ACSC earns award for volunteerism|
by Kelly Deichert
Air University Public Affairs
4/27/2012 - MAXWELL AIR FORCE BASE, Ala. -- The River Region thanked the Air University's Air Command and Staff College for its dedication to volunteerism by naming the 2012 class volunteer of the year, adult group category.
"For me it was a real treat to get my classmates recognized," said Maj. Birma Gonzalez, who nominated her class.
The Volunteer and Information Center Inc. and the Junior League of Montgomery distributed awards to seniors, adults, youth and groups in the River Region April 17 at Trinity Presbyterian Church in Montgomery.
"Our communities are indeed better, much better, because of your efforts," said Camilla Prince, executive director of the Volunteer and Information Center, of the 49 nominees.
ACSC won in the adult group category over nine other nominees. Part of the award included a $200 donation to a charity, and the students chose the Montgomery Area Food Bank.
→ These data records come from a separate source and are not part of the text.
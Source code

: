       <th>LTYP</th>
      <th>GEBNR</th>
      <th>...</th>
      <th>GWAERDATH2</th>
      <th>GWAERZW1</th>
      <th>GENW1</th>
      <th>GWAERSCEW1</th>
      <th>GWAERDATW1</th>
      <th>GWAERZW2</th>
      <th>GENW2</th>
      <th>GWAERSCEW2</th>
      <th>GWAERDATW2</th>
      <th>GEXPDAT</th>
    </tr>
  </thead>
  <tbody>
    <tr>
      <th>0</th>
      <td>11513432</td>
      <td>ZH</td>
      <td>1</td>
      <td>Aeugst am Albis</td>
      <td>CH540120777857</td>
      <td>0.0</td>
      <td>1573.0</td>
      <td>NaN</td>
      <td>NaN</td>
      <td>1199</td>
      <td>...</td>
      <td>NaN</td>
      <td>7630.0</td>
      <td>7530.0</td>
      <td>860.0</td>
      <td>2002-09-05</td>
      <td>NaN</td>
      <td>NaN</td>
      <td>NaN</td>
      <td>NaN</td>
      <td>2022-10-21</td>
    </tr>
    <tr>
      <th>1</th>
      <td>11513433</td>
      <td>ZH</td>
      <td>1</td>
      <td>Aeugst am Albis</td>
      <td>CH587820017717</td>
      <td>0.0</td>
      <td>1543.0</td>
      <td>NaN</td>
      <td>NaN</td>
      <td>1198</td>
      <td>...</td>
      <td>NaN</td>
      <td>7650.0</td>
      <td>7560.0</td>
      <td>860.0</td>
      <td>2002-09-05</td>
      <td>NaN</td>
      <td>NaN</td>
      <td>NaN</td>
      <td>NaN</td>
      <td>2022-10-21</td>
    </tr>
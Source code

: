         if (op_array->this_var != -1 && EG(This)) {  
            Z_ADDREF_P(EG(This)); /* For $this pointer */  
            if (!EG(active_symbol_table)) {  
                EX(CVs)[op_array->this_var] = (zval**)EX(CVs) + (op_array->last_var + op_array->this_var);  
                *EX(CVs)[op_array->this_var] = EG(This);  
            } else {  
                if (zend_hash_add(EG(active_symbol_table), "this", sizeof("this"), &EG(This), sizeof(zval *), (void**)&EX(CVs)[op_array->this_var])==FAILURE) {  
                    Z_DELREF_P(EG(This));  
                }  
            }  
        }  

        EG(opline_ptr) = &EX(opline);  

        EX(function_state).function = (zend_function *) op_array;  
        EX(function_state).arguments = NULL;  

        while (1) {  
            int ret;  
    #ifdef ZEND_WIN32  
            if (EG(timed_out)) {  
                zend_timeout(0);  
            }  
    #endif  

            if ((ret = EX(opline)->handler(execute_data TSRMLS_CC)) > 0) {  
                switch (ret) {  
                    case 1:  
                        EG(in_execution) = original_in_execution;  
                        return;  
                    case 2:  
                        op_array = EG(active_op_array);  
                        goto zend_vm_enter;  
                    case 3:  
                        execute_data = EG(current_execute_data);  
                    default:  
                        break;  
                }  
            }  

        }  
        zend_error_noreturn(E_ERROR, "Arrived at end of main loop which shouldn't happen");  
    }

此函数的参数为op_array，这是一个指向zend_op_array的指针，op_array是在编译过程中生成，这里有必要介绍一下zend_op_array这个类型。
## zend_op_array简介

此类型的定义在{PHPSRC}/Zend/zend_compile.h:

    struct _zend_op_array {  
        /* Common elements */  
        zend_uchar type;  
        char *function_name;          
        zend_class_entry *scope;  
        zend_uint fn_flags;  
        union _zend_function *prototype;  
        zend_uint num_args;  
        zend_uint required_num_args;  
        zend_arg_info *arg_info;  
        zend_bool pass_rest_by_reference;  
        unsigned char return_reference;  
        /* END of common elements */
This year's class, featuring 514 civilians, Airmen, Soldiers, Sailors, Marines and international officers, volunteered more than 5,300 hours since August, supported 14 charity events and raised $118,000.
"I am very proud of the class of 2012 Air Command and Staff College students for showing so much commitment to helping others," said Brig. Gen. Stephen Denker, ACSC commandant. "Their efforts, always given in the true spirit of volunteerism, show their heartfelt desire to give back to the community, and this award from the River Region recognizes the strong ties between Maxwell military members and the community."
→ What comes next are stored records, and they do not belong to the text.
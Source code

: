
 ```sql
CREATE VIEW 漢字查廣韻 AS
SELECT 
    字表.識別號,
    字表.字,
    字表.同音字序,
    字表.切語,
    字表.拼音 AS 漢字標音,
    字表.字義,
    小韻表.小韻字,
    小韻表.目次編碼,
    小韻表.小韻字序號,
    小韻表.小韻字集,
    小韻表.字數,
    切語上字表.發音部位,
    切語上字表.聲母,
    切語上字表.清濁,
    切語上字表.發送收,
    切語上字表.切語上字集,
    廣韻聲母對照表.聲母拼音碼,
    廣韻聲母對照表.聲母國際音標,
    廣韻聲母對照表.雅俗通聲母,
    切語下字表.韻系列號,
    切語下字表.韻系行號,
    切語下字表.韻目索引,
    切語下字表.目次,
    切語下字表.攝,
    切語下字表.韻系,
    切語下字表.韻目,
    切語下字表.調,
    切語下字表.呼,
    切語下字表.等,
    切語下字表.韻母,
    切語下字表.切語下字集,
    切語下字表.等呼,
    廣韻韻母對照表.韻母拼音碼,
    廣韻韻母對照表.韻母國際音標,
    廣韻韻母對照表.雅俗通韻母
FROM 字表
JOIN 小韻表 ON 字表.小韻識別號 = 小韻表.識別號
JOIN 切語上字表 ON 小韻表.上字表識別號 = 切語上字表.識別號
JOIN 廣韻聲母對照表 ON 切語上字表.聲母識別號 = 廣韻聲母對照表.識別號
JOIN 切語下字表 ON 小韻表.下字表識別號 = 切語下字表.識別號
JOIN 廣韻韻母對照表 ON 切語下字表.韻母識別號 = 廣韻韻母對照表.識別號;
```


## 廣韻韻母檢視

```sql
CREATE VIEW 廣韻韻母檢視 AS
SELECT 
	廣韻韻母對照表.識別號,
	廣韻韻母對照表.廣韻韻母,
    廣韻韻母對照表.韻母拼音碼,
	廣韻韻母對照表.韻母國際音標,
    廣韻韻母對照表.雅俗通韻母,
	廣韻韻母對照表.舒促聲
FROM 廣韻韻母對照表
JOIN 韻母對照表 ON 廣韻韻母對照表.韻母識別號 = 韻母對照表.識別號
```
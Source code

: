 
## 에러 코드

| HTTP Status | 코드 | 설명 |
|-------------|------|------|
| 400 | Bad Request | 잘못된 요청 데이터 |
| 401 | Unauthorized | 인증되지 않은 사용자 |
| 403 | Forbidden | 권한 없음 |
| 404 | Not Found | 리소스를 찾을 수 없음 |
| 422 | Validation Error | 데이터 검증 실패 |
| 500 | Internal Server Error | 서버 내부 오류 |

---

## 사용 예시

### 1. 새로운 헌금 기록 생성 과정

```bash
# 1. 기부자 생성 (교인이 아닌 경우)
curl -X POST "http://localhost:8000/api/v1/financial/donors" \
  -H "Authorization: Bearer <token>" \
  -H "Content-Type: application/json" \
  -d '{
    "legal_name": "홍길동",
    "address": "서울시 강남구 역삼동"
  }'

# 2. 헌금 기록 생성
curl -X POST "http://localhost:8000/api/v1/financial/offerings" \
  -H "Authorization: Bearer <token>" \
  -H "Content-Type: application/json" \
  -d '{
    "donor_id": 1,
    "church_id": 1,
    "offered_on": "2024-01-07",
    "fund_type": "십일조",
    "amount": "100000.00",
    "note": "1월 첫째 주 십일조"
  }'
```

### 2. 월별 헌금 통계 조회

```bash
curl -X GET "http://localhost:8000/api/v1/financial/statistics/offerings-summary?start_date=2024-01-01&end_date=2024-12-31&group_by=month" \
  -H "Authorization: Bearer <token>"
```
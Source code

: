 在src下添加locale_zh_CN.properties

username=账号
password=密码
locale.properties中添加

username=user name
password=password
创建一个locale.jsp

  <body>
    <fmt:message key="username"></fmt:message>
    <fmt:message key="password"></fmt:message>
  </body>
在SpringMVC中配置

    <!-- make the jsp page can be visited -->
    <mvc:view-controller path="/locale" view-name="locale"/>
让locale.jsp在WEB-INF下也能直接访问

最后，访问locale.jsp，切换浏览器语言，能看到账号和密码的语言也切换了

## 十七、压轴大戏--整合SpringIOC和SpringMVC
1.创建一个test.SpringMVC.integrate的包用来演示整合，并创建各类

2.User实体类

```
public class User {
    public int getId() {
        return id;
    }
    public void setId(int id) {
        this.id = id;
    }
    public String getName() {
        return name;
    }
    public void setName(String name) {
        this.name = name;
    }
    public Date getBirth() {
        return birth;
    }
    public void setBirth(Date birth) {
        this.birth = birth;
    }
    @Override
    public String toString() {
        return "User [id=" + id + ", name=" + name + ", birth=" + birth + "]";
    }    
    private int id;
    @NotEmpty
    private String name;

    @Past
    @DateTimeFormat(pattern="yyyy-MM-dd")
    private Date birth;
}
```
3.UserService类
They placed second in the Montgomery Dragon Boat Race and raised $2,500 for Rebuilding Together Central Alabama.
The students also organized a Big Brother/Big Sister run, hosted a Red Cross blood drive and collected gifts for the Marine Corps Toys for Tots program.
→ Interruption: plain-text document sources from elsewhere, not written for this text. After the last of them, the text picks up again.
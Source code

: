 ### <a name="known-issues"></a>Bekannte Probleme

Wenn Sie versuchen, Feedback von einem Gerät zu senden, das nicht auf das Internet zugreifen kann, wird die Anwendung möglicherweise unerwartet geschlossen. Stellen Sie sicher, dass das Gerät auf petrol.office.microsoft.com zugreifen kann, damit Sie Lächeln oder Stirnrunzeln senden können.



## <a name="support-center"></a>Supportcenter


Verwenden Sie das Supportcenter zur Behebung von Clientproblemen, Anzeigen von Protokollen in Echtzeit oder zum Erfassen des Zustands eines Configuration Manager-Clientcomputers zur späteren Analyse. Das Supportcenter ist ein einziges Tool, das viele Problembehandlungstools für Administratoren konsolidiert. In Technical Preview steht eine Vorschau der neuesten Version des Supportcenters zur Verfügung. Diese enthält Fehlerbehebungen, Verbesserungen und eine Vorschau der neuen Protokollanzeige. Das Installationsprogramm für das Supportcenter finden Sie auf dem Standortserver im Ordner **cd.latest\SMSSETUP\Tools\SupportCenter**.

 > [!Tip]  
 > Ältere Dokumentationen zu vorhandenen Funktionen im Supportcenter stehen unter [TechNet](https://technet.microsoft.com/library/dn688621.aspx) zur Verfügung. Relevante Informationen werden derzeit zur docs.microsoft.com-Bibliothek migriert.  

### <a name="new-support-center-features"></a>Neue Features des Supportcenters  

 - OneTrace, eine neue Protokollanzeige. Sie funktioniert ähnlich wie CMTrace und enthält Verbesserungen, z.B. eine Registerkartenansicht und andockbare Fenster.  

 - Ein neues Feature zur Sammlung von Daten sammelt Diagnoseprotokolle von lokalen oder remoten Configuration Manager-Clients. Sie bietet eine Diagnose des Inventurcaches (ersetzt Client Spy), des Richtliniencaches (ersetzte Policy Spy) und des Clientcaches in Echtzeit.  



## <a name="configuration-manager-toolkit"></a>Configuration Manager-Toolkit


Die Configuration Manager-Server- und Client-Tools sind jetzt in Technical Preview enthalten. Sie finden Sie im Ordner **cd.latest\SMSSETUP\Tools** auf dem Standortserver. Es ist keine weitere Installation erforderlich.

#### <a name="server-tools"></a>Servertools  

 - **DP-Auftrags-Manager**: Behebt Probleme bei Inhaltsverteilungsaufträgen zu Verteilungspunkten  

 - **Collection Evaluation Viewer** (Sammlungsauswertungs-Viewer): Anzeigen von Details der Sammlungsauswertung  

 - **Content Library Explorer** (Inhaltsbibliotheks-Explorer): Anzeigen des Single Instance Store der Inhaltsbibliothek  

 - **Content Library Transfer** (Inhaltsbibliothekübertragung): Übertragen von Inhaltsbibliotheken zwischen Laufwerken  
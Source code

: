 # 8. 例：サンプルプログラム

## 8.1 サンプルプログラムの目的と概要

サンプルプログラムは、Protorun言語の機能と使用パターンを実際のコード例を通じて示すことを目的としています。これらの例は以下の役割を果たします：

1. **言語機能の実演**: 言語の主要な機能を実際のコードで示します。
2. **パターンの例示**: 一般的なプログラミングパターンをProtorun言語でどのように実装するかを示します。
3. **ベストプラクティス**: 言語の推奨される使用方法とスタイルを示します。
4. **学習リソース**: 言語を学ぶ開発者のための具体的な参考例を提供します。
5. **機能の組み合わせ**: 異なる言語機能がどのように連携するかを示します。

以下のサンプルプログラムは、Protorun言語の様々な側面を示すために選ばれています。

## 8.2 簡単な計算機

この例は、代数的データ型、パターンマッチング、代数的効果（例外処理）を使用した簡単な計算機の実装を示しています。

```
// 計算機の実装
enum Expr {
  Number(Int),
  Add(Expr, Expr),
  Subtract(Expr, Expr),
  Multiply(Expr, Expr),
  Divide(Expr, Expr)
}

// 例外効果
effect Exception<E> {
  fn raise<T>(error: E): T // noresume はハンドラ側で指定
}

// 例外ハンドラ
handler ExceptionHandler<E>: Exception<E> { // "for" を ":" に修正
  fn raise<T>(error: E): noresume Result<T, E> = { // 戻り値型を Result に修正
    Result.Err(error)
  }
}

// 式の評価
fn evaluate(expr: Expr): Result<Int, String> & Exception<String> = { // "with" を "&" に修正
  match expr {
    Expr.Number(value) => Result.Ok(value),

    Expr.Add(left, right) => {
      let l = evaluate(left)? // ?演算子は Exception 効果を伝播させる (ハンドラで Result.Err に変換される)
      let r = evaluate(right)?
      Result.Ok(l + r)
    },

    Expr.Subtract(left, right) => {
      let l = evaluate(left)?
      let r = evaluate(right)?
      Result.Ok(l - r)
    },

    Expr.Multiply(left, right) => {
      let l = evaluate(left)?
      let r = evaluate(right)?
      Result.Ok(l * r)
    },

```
"The students don't even have to be asked to volunteer. They do it because they care. They want to leave the community knowing they made a difference," said Lt. Col. Dane Christensen, commander of 21st Student Squadron. "It's in their nature. They're extremely competitive and they don't leave things to chance. If they see a need, they step up and ask, 'How can I make that person's day a little better?'"
Though the class has shown support as a group, Gonzalez said it is important to recognize the efforts of individual students. "They're humble and selfless," she said.
For example, Maj. Pat Snyder provides free yoga classes for the Family Sunshine Center, which serves victims of family violence. He also accepted donations, collecting more than $500.
Maj. Mary Carnes organized volunteer efforts for Montgomery's commemoration of the 10th anniversary of 9/11 and hosted a charity auction.
Richard Haycock has logged more than 100 volunteer hours, and Maj. Kevin Lord organized a 5K fundraiser for the American Cancer Society.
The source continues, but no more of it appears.